• **Exercise goal**
Please give the lines below again exactly as they stand, from the one that contains "-0.002 & -0.002 \\" up to and including the one that contains "for describing motion.\newline", leaving all pictures out.

Stored data entries:

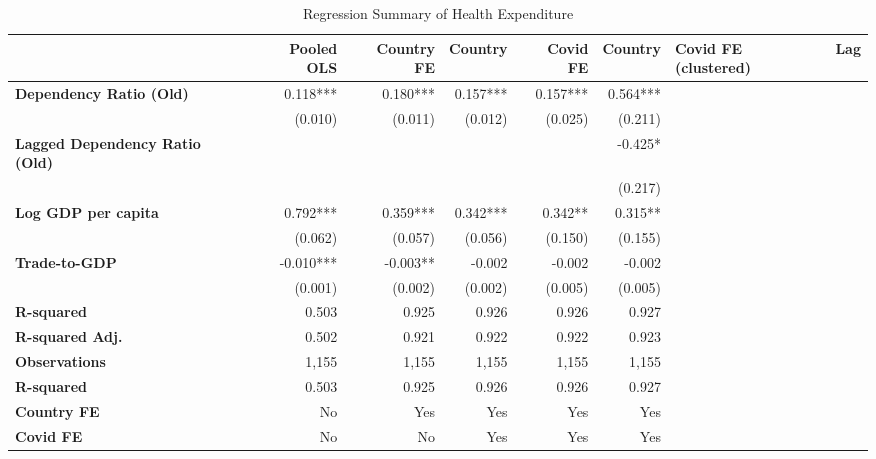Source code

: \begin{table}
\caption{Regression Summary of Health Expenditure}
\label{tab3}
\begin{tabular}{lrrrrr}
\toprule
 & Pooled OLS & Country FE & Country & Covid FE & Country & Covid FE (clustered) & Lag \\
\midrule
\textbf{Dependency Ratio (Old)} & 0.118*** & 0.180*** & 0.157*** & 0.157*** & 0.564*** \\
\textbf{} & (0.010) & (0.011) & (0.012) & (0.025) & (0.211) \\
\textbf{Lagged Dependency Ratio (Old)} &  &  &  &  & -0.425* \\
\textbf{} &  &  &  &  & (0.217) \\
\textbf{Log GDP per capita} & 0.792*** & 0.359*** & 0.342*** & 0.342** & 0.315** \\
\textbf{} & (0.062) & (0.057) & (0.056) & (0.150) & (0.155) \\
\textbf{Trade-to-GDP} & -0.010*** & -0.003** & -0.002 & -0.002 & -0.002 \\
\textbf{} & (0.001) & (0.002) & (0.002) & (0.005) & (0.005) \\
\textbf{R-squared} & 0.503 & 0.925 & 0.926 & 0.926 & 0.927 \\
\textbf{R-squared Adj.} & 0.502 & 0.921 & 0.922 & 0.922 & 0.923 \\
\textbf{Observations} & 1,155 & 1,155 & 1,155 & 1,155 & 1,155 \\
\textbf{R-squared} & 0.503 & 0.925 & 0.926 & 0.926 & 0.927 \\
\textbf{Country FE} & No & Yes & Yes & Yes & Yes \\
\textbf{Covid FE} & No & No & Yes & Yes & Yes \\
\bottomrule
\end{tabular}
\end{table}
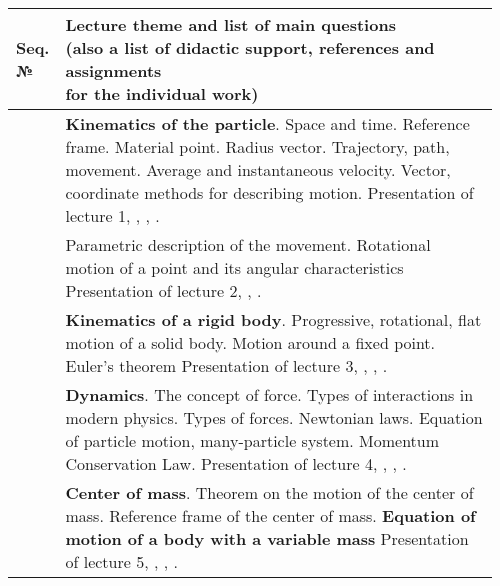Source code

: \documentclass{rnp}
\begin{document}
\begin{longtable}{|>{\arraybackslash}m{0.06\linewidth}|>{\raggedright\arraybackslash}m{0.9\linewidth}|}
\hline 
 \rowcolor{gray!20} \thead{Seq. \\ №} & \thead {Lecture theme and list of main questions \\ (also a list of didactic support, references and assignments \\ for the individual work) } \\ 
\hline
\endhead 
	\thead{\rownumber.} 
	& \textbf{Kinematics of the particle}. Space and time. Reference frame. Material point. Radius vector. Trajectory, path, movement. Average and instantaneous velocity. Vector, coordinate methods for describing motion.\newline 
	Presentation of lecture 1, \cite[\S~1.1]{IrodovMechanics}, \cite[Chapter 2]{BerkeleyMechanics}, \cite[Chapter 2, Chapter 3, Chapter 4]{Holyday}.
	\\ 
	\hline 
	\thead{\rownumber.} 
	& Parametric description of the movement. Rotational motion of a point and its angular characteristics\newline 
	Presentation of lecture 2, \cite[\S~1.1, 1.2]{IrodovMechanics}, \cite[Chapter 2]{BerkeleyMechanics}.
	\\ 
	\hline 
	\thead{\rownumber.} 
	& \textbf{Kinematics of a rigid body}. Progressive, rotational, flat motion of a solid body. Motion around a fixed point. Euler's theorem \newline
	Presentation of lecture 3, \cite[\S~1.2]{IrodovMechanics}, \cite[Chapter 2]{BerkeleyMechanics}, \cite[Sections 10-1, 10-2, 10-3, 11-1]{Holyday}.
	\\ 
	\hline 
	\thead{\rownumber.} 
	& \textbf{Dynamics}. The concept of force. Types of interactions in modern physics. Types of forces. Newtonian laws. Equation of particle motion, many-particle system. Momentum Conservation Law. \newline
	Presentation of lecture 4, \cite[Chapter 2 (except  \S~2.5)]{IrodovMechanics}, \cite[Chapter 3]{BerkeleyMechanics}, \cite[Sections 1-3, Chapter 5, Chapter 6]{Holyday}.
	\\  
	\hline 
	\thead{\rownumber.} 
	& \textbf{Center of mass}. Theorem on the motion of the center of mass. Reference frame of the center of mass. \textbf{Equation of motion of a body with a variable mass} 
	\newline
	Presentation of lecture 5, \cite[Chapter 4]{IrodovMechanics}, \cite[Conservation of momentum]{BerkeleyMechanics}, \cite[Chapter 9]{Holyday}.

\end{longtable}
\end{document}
---
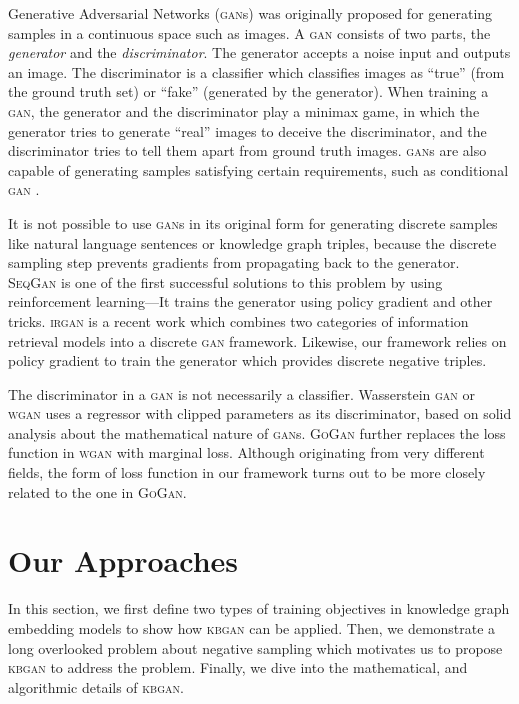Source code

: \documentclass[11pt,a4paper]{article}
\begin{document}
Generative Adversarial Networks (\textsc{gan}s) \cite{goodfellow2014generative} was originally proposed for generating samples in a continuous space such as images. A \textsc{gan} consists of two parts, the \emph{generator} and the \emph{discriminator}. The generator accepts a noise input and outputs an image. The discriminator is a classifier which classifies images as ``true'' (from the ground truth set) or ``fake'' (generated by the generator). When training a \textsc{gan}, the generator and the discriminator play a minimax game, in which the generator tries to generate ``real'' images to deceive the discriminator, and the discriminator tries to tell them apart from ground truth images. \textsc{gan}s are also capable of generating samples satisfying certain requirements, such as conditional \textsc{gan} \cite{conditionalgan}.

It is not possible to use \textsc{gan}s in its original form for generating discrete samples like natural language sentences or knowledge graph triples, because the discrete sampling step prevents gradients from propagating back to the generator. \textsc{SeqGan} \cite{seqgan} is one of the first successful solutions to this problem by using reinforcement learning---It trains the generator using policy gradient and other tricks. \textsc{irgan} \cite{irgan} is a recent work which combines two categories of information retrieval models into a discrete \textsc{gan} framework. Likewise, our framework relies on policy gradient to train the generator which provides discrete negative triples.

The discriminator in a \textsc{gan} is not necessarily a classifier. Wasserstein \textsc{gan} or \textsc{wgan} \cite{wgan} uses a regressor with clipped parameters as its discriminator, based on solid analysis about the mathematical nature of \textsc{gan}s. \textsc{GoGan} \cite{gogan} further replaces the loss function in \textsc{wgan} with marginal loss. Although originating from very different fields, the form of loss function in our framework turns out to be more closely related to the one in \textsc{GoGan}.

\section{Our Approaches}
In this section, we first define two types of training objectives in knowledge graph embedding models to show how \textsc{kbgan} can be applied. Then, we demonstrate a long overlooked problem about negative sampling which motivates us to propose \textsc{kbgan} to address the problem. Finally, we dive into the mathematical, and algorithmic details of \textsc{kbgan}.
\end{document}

• **Answer to this exercise**
\textbf{Trade-to-GDP} & -0.010*** & -0.003** & -0.002 & -0.002 & -0.002 \\
\textbf{} & (0.001) & (0.002) & (0.002) & (0.005) & (0.005) \\
\textbf{R-squared} & 0.503 & 0.925 & 0.926 & 0.926 & 0.927 \\
\textbf{R-squared Adj.} & 0.502 & 0.921 & 0.922 & 0.922 & 0.923 \\
\textbf{Observations} & 1,155 & 1,155 & 1,155 & 1,155 & 1,155 \\
\textbf{R-squared} & 0.503 & 0.925 & 0.926 & 0.926 & 0.927 \\
\textbf{Country FE} & No & Yes & Yes & Yes & Yes \\
\textbf{Covid FE} & No & No & Yes & Yes & Yes \\
\bottomrule
\end{tabular}
\end{table}
Source code

: \documentclass{rnp}
\begin{document}
\begin{longtable}{|>{\arraybackslash}m{0.06\linewidth}|>{\raggedright\arraybackslash}m{0.9\linewidth}|}
\hline 
 \rowcolor{gray!20} \thead{Seq. \\ №} & \thead {Lecture theme and list of main questions \\ (also a list of didactic support, references and assignments \\ for the individual work) } \\ 
\hline
\endhead 
	\thead{\rownumber.} 
	& \textbf{Kinematics of the particle}. Space and time. Reference frame. Material point. Radius vector. Trajectory, path, movement. Average and instantaneous velocity. Vector, coordinate methods for describing motion.\newline 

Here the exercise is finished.